Die erste Sonderprüfung wurde neutralisiert, und pünktlich zum Start der Zweiten kam der erste Graupelschauer.

Die Bodenverhältnisse waren extremst schwierig und auch der Volvo musste bereits nach 500m mit dem rechtren Vorderrad über einen neben der Strecke befindlichen Baumstumpf, auf Grund der Geräuschkulisse welche beim Zusammentreffen von Baumstumpf und Spurstange auftrat ahnte man schlimmes.

Doch der schwedische Panzer hoppelte munter über den Baumstumpf und zur Verwunderung  der Besatzung war rein gar nichts geschehen.

Man setzte nun die Fahrt die einer Rodelpartie glich etwas gedämpfter fort.

Wie gut man daran tat, erkannte man auf den nächsten Kilometern, welche mit Wracks übersäht waren.

Die Mischung zwischen Gas und Vorsicht machte sich bezahlt und so legte man Kilometer um Kilometer zurück, immer wieder gewarnt durch hektisch gelb geschwungene Flaggen und Fahrern die wild gestikulierend neben ihren in Bäume oder Gräben eingeschlagenen Boliden bangten ob sich durch nachfolgende Fahrzeuge ihre Boliden nicht noch mehr in Richtung Unkenntlichkeit verwandeln.

Als man aus dem ersten Waldstück in der Ortschaft Schlag wieder herauskam, wurden die Gelbschwinger immer hektischer, bis plötzlich sich ein sehr motivierter mutiger Streckenposten mit zwei gelben (!!) Fahnen auf die Fahrbahn stellte und sich beharrlich weigerte dem mit 4 blockierenden Rädern auf ihn zurutschenden Volvo Platz zu machen.

Die Stoßstange des Volvos verfehlte um 10cm die Kniescheiben des noch immer hektisch schwingenden Streckenposten.

Ein etwas ruppiges „longsam weiterfoarn – is neutralisiert“ entlockte dem Fahrer die Frage warum denn zum Abbruch keine roten Fahnen genommen werden, die lapidare Antwort des fast auf schwedische Art Beinamputierten Streckenposten, „homma kane“....

Also rollte man die verbleibenden Kilometer langsam an vielen detonierten Rallyeautos Richtung Ziel der SP.

Beim Stop angekommen erkannte man die Besatzung des Red Orange Schwedenbombers, die für ihre mittlerweile legendere Gelassenheit berühmt ist, wild gestikulierend der Zeitnehmerin fast an den Hals  springend.

Nach dem Grund des offensichtlichen Unmuts fragend bekam man zu Antwort, dass hier niemand von einem Abbruch auf der SP wisse und wir die gefahrene bzw. gerollte Zeit bekämen.

Ein nachkommender Evo gesellte sich dann auch noch zu der mittlerweile geringfügig emotionalen Runde.

Nach vielem Hin und Her, erklärte man uns, es sei doch neutralisiert.

Mittlerweile waren seit dem Start in Horn 5 Stunden vergangen und man hatte noch immer kein Zeitergebnis.

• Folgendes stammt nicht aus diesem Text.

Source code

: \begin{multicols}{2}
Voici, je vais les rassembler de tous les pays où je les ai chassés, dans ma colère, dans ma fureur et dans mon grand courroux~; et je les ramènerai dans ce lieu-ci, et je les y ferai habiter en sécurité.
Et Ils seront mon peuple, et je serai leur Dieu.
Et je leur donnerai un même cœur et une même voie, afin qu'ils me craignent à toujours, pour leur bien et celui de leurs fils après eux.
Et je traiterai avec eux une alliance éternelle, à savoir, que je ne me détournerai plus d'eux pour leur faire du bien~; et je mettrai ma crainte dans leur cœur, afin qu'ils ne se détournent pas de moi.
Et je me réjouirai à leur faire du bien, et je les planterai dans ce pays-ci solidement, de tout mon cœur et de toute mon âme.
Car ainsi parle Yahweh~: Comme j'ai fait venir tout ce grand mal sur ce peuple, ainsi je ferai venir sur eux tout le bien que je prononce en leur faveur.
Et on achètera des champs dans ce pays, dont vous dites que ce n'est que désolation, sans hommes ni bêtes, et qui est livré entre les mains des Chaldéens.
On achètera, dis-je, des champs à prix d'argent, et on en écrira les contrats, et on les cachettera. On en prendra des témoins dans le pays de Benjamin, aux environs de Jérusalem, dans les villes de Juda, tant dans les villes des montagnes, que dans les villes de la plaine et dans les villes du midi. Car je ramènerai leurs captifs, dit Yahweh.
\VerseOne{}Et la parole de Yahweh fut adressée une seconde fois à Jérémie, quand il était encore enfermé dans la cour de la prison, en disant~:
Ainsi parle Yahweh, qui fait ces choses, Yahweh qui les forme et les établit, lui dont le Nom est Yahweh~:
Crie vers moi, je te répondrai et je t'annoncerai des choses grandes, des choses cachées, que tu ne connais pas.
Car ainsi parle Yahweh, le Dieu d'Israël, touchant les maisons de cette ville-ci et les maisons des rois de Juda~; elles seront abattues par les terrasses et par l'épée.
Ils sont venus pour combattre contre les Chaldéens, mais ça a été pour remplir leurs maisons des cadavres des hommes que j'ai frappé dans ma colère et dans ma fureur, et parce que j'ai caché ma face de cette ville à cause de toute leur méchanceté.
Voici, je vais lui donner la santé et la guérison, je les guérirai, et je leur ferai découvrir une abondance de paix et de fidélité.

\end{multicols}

Das Regrouping vor dem Service in Litschau war durch eine schlecht platzierte ZK und den daraus resultierenden Rückstau von Rallyeteilnehmern gemischt mit normalem Straßenverkehr für die beiden Herrn Polizisten die versuchten das Stauchaos in dem Griff zu bekommen eine Herausforderung.

Dann endlich durfte man eine SP auf Zeit fahren.

Dichtester Schneefall und wiederum einige gestrandete oder zerschellte Kollegen rieten zur Vorsicht und so hatte man im Ziel der SP 10Sek Rückstand auf Gradmesser Teamkollegen Stachl.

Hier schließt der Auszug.